Julia doesn’t have the concept of private fields of a struct. This means accessing .xxx fields is usually not intended or safe, unless explicitly documented.
julia> d = Dict(1 => 2)
Dict{Int64, Int64} with 1 entry:
1 => 2
help?> keys(d)
keys(a::AbstractDict)
Return an iterator over all keys in a dictionary. collect(keys(a)) returns an array of keys. When
the keys are stored internally in a hash table, as is the case for Dict, the order in which they
are returned may vary. But keys(a) and values(a) both iterate a and return the elements in the
same order.
Examples
≡≡≡≡≡≡≡≡≡≡
julia> D = Dict('a'=>2, 'b'=>3)
Dict{Char, Int64} with 2 entries:
'a' => 2
'b' => 3
julia> collect(keys(D))
2-element Vector{Char}:
'a': ASCII/Unicode U+0061 (category Ll: Letter, lowercase)
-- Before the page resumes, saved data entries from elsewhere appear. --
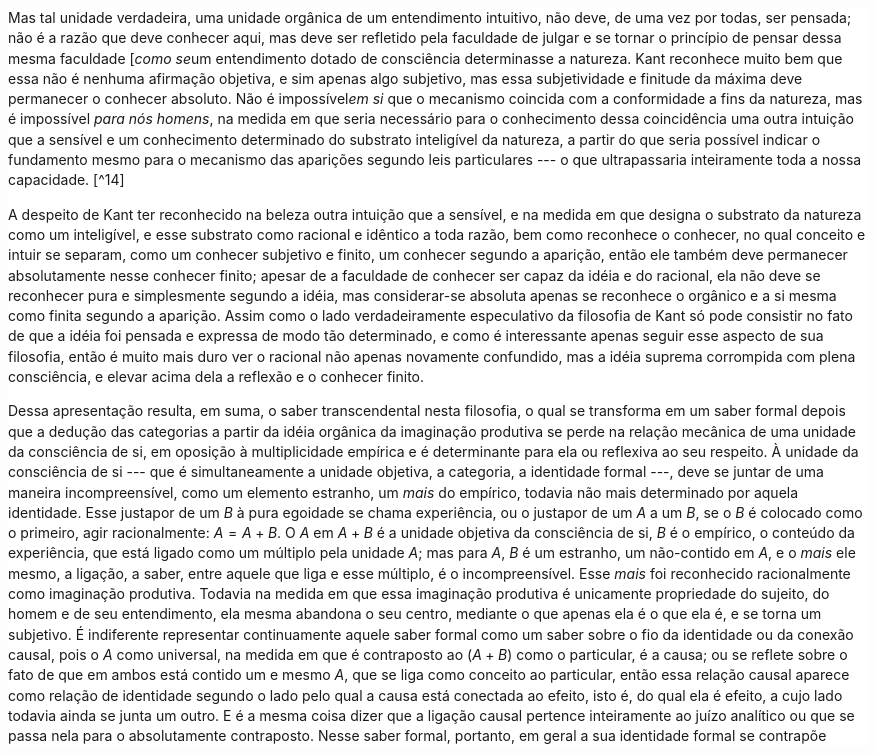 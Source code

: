 Mas tal unidade verdadeira, uma unidade orgânica de um entendimento
intuitivo, não deve, de uma vez por todas, ser pensada; não é a razão
que deve conhecer aqui, mas deve ser refletido pela faculdade de julgar
e se tornar o princípio de pensar dessa mesma faculdade [*como
se*um entendimento dotado de consciência determinasse a
natureza. Kant reconhece muito bem que essa não é nenhuma afirmação
objetiva, e sim apenas algo subjetivo, mas essa subjetividade e finitude
da máxima deve permanecer o conhecer absoluto. Não é
impossível*em si* que o mecanismo coincida com a
conformidade a fins da natureza, mas é impossível *para nós homens*, na
medida em que seria necessário para o conhecimento dessa coincidência
uma outra intuição que a sensível e um conhecimento determinado do
substrato inteligível da natureza, a partir do que seria possível
indicar o fundamento mesmo para o mecanismo das aparições segundo leis
particulares --- o que ultrapassaria inteiramente toda a nossa
capacidade. [^14]

A despeito de Kant ter reconhecido na beleza outra intuição que a
sensível, e na medida em que designa o substrato da natureza como um
inteligível, e esse substrato como racional e idêntico a toda razão, bem
como reconhece o conhecer, no qual conceito e intuir se separam, como um
conhecer subjetivo e finito, um conhecer segundo a aparição, então ele
também deve permanecer absolutamente nesse conhecer finito; apesar de a
faculdade de conhecer ser capaz da idéia e do racional, ela não deve se
reconhecer pura e simplesmente segundo a idéia, mas considerar-se
absoluta apenas se reconhece o orgânico e a si mesma como finita segundo
a aparição. Assim como o lado verdadeiramente especulativo da filosofia
de Kant só pode consistir no fato de que a idéia foi pensada e expressa
de modo tão determinado, e como é interessante apenas seguir esse
aspecto de sua filosofia, então é muito mais duro ver o racional não
apenas novamente confundido, mas a idéia suprema corrompida com plena
consciência, e elevar acima dela a reflexão e o conhecer finito.

Dessa apresentação resulta, em suma, o saber transcendental nesta
filosofia, o qual se transforma em um saber formal depois que a dedução
das categorias a partir da idéia orgânica da imaginação produtiva se
perde na relação mecânica de uma unidade da consciência de si, em
oposição à multiplicidade empírica e é determinante para ela ou
reflexiva ao seu respeito. À unidade da consciência de si --- que é
simultaneamente a unidade objetiva, a categoria, a identidade formal
---, deve se juntar de uma maneira incompreensível, como um elemento
estranho, um *mais* do empírico, todavia não mais determinado por aquela
identidade. Esse justapor de um $B$ à pura egoidade se chama
experiência, ou o justapor de um $A$ a um $B$, se o $B$ é colocado como
o primeiro, agir racionalmente: $A = A + B$. O $A$ em $A + B$ é a
unidade objetiva da consciência de si, $B$ é o empírico, o conteúdo da
experiência, que está ligado como um múltiplo pela unidade $A$; mas para
$A$, $B$ é um estranho, um não-contido em $A$, e o *mais* ele mesmo, a
ligação, a saber, entre aquele que liga e esse múltiplo, é o
incompreensível. Esse *mais* foi reconhecido racionalmente como
imaginação produtiva. Todavia na medida em que essa imaginação produtiva
é unicamente propriedade do sujeito, do homem e de seu entendimento, ela
mesma abandona o seu centro, mediante o que apenas ela é o que ela é, e
se torna um subjetivo. É indiferente representar continuamente aquele
saber formal como um saber sobre o fio da identidade ou da conexão
causal, pois o $A$ como universal, na medida em que é contraposto ao
($A + B$) como o particular, é a causa; ou se reflete sobre o fato de
que em ambos está contido um e mesmo $A$, que se liga como conceito ao
particular, então essa relação causal aparece como relação de identidade
segundo o lado pelo qual a causa está conectada ao efeito, isto é, do
qual ela é efeito, a cujo lado todavia ainda se junta um outro. E é a
mesma coisa dizer que a ligação causal pertence inteiramente ao juízo
analítico ou que se passa nela para o absolutamente contraposto. Nesse
saber formal, portanto, em geral a sua identidade formal se contrapõe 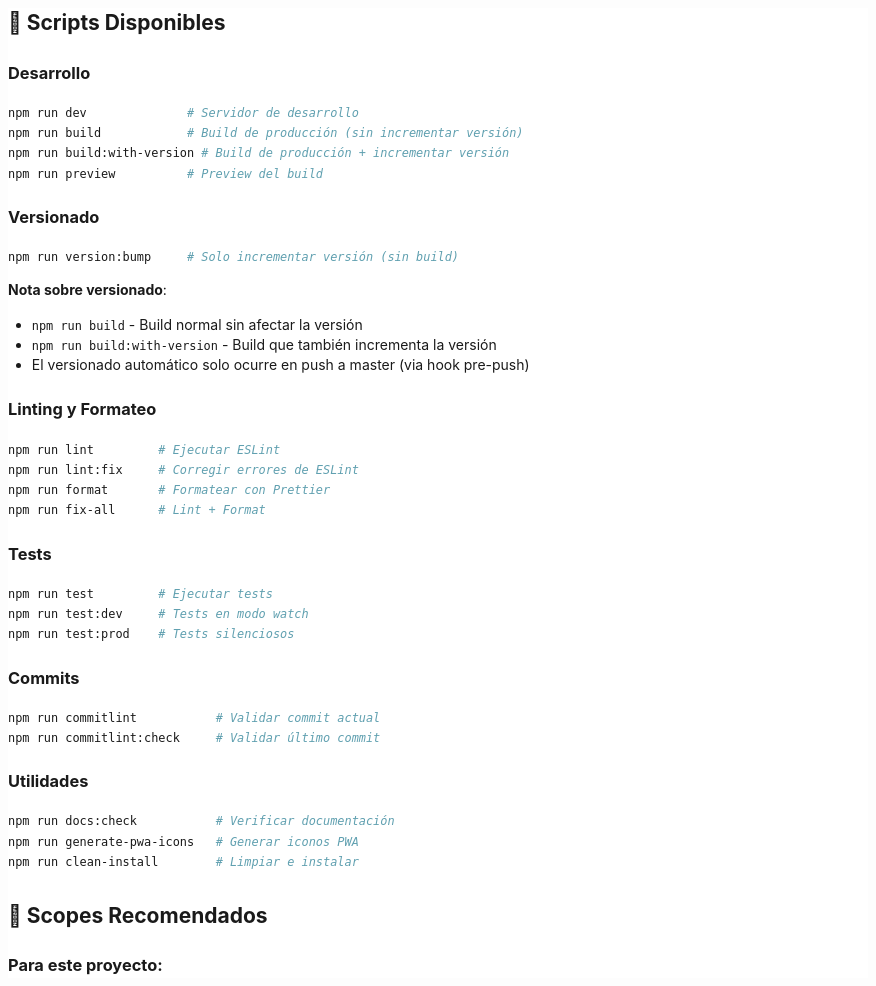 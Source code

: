 ## 🔧 Scripts Disponibles

### Desarrollo
```bash
npm run dev              # Servidor de desarrollo
npm run build            # Build de producción (sin incrementar versión)
npm run build:with-version # Build de producción + incrementar versión
npm run preview          # Preview del build
```

### Versionado
```bash
npm run version:bump     # Solo incrementar versión (sin build)
```

**Nota sobre versionado**: 
- `npm run build` - Build normal sin afectar la versión
- `npm run build:with-version` - Build que también incrementa la versión
- El versionado automático solo ocurre en push a master (via hook pre-push)

### Linting y Formateo
```bash
npm run lint         # Ejecutar ESLint
npm run lint:fix     # Corregir errores de ESLint
npm run format       # Formatear con Prettier
npm run fix-all      # Lint + Format
```

### Tests
```bash
npm run test         # Ejecutar tests
npm run test:dev     # Tests en modo watch
npm run test:prod    # Tests silenciosos
```

### Commits
```bash
npm run commitlint           # Validar commit actual
npm run commitlint:check     # Validar último commit
```

### Utilidades
```bash
npm run docs:check           # Verificar documentación
npm run generate-pwa-icons   # Generar iconos PWA
npm run clean-install        # Limpiar e instalar
```

## 🎯 Scopes Recomendados

### Para este proyecto:
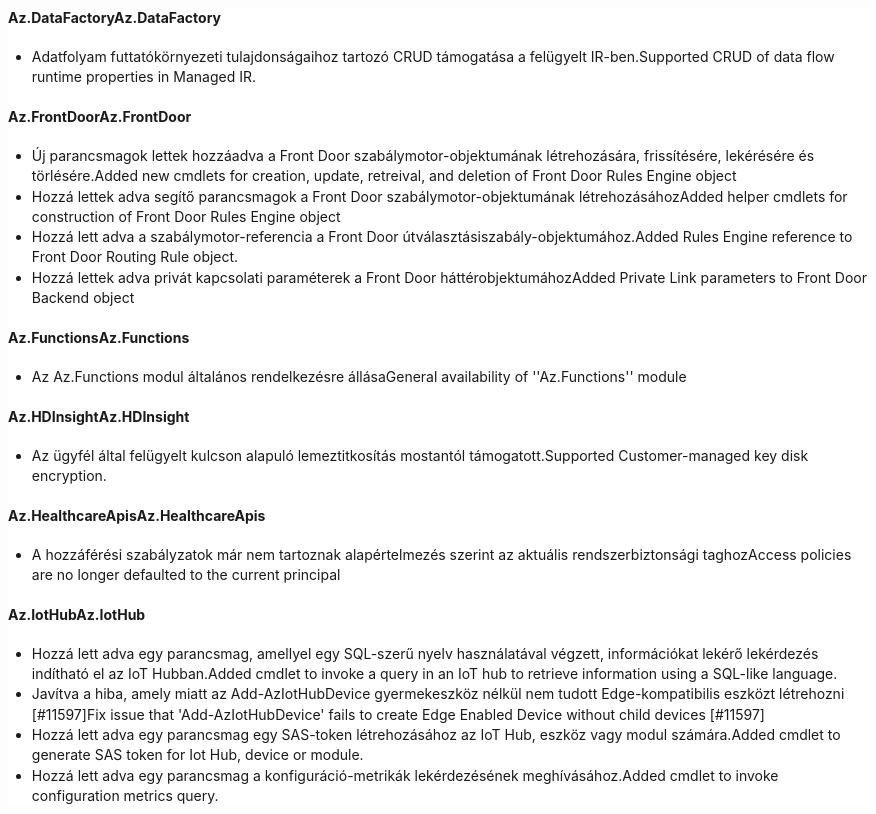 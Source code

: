 #### <a name="azdatafactory"></a><span data-ttu-id="d789f-316">Az.DataFactory</span><span class="sxs-lookup"><span data-stu-id="d789f-316">Az.DataFactory</span></span>
* <span data-ttu-id="d789f-317">Adatfolyam futtatókörnyezeti tulajdonságaihoz tartozó CRUD támogatása a felügyelt IR-ben.</span><span class="sxs-lookup"><span data-stu-id="d789f-317">Supported CRUD of data flow runtime properties in Managed IR.</span></span>

#### <a name="azfrontdoor"></a><span data-ttu-id="d789f-318">Az.FrontDoor</span><span class="sxs-lookup"><span data-stu-id="d789f-318">Az.FrontDoor</span></span>
* <span data-ttu-id="d789f-319">Új parancsmagok lettek hozzáadva a Front Door szabálymotor-objektumának létrehozására, frissítésére, lekérésére és törlésére.</span><span class="sxs-lookup"><span data-stu-id="d789f-319">Added new cmdlets for creation, update, retreival, and deletion of Front Door Rules Engine object</span></span>
* <span data-ttu-id="d789f-320">Hozzá lettek adva segítő parancsmagok a Front Door szabálymotor-objektumának létrehozásához</span><span class="sxs-lookup"><span data-stu-id="d789f-320">Added helper cmdlets for construction of Front Door Rules Engine object</span></span>
* <span data-ttu-id="d789f-321">Hozzá lett adva a szabálymotor-referencia a Front Door útválasztásiszabály-objektumához.</span><span class="sxs-lookup"><span data-stu-id="d789f-321">Added Rules Engine reference to Front Door Routing Rule object.</span></span>
* <span data-ttu-id="d789f-322">Hozzá lettek adva privát kapcsolati paraméterek a Front Door háttérobjektumához</span><span class="sxs-lookup"><span data-stu-id="d789f-322">Added Private Link parameters to Front Door Backend object</span></span>

#### <a name="azfunctions"></a><span data-ttu-id="d789f-323">Az.Functions</span><span class="sxs-lookup"><span data-stu-id="d789f-323">Az.Functions</span></span>
* <span data-ttu-id="d789f-324">Az Az.Functions modul általános rendelkezésre állása</span><span class="sxs-lookup"><span data-stu-id="d789f-324">General availability of ''Az.Functions'' module</span></span>

#### <a name="azhdinsight"></a><span data-ttu-id="d789f-325">Az.HDInsight</span><span class="sxs-lookup"><span data-stu-id="d789f-325">Az.HDInsight</span></span>
* <span data-ttu-id="d789f-326">Az ügyfél által felügyelt kulcson alapuló lemeztitkosítás mostantól támogatott.</span><span class="sxs-lookup"><span data-stu-id="d789f-326">Supported Customer-managed key disk encryption.</span></span>

#### <a name="azhealthcareapis"></a><span data-ttu-id="d789f-327">Az.HealthcareApis</span><span class="sxs-lookup"><span data-stu-id="d789f-327">Az.HealthcareApis</span></span>
* <span data-ttu-id="d789f-328">A hozzáférési szabályzatok már nem tartoznak alapértelmezés szerint az aktuális rendszerbiztonsági taghoz</span><span class="sxs-lookup"><span data-stu-id="d789f-328">Access policies are no longer defaulted to the current principal</span></span>

#### <a name="aziothub"></a><span data-ttu-id="d789f-329">Az.IotHub</span><span class="sxs-lookup"><span data-stu-id="d789f-329">Az.IotHub</span></span>
* <span data-ttu-id="d789f-330">Hozzá lett adva egy parancsmag, amellyel egy SQL-szerű nyelv használatával végzett, információkat lekérő lekérdezés indítható el az IoT Hubban.</span><span class="sxs-lookup"><span data-stu-id="d789f-330">Added cmdlet to invoke a query in an IoT hub to retrieve information using a SQL-like language.</span></span>
* <span data-ttu-id="d789f-331">Javítva a hiba, amely miatt az Add-AzIotHubDevice gyermekeszköz nélkül nem tudott Edge-kompatibilis eszközt létrehozni [#11597]</span><span class="sxs-lookup"><span data-stu-id="d789f-331">Fix issue that 'Add-AzIotHubDevice' fails to create Edge Enabled Device without child devices [#11597]</span></span>
* <span data-ttu-id="d789f-332">Hozzá lett adva egy parancsmag egy SAS-token létrehozásához az IoT Hub, eszköz vagy modul számára.</span><span class="sxs-lookup"><span data-stu-id="d789f-332">Added cmdlet to generate SAS token for Iot Hub, device or module.</span></span>
* <span data-ttu-id="d789f-333">Hozzá lett adva egy parancsmag a konfiguráció-metrikák lekérdezésének meghívásához.</span><span class="sxs-lookup"><span data-stu-id="d789f-333">Added cmdlet to invoke configuration metrics query.</span></span>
'b': ASCII/Unicode U+0062 (category Ll: Letter, lowercase)
Normally I prefer to avoid leading underscores as much as possible, but in this case it might be a good idea for Base to rename that field to _keys to avoid this gotcha.
Ahh, thanks for the information. I did looked into SimpleWeightedGraphs, but I needed it to have more structure than just the edge probability so I chose to work from basic principles. Besides, it’s a good practice for myself anyway. (:
Thank you. How is the performance and stability of the package right now though, do you know? I was told that it is an option but not very stable but it was a while ago.
I have personally cleaned it up a lot lately, and added more tests for robustness. I’m gonna benchmark it against the historical MetaGraphs.jl in the next few days, but I’m fairly confident that its performance is much better
I suppose you would want PR for such packages too, and at least it’s only a breaking change packages(s), not Julia per se. There’s at least one more dictionary package too, Dictionary.jl.
It might be a good start, to change packages, at least to see how tolerant users are to change, and get them ready.
That said, would there be a way to make my_dict.keys work when keys is gone (without a macro?), to get you keys(my_dict). I believe you can overload the period. I believe the former does actually allow you to change the keys, but I would be ok with read-only, likely covers all uses (and it’s a bug anyway as is). Does the later give you keys you can then change?
It’s not a breaking change to rename internal fields. In this case it’s also pretty difficult to make use of the keys field so the probability that some user has mistakenly (and successfully) dipped into the internals is pretty low.